▶ **GOAL OF THE EXERCISE**
Type the entries out once more. Match them exactly.

··· AVAILABLE DATA

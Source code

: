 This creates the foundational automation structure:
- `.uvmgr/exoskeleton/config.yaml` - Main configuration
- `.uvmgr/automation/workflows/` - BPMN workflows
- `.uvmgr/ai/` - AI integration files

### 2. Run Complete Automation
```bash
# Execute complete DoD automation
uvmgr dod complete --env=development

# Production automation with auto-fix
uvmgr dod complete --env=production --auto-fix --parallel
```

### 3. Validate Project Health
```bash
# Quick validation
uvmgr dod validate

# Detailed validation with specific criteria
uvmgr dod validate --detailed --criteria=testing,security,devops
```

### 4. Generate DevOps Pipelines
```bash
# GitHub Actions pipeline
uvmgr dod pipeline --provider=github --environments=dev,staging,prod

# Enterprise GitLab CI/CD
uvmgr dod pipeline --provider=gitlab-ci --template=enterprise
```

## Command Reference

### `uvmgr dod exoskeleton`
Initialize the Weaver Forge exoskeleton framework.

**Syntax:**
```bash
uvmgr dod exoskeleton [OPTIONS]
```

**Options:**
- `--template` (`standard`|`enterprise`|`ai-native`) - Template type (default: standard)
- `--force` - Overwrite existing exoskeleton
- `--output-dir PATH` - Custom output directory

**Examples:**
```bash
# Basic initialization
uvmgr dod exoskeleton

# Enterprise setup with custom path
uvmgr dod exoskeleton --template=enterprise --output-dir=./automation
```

······

▶ **RESULT OF THE EXERCISE**
Source code

: This creates the foundational automation structure:
- `.uvmgr/exoskeleton/config.yaml` - Main configuration
- `.uvmgr/automation/workflows/` - BPMN workflows
- `.uvmgr/ai/` - AI integration files

### 2. Run Complete Automation
```bash
# Execute complete DoD automation
uvmgr dod complete --env=development

# Production automation with auto-fix
uvmgr dod complete --env=production --auto-fix --parallel
```

### 3. Validate Project Health
```bash
# Quick validation
uvmgr dod validate

# Detailed validation with specific criteria
uvmgr dod validate --detailed --criteria=testing,security,devops
```

### 4. Generate DevOps Pipelines
```bash
# GitHub Actions pipeline
uvmgr dod pipeline --provider=github --environments=dev,staging,prod

# Enterprise GitLab CI/CD
uvmgr dod pipeline --provider=gitlab-ci --template=enterprise
```

## Command Reference

### `uvmgr dod exoskeleton`
Initialize the Weaver Forge exoskeleton framework.

**Syntax:**
```bash
uvmgr dod exoskeleton [OPTIONS]
```

**Options:**
- `--template` (`standard`|`enterprise`|`ai-native`) - Template type (default: standard)
- `--force` - Overwrite existing exoskeleton
- `--output-dir PATH` - Custom output directory

**Examples:**
```bash
# Basic initialization
uvmgr dod exoskeleton

# Enterprise setup with custom path
uvmgr dod exoskeleton --template=enterprise --output-dir=./automation
```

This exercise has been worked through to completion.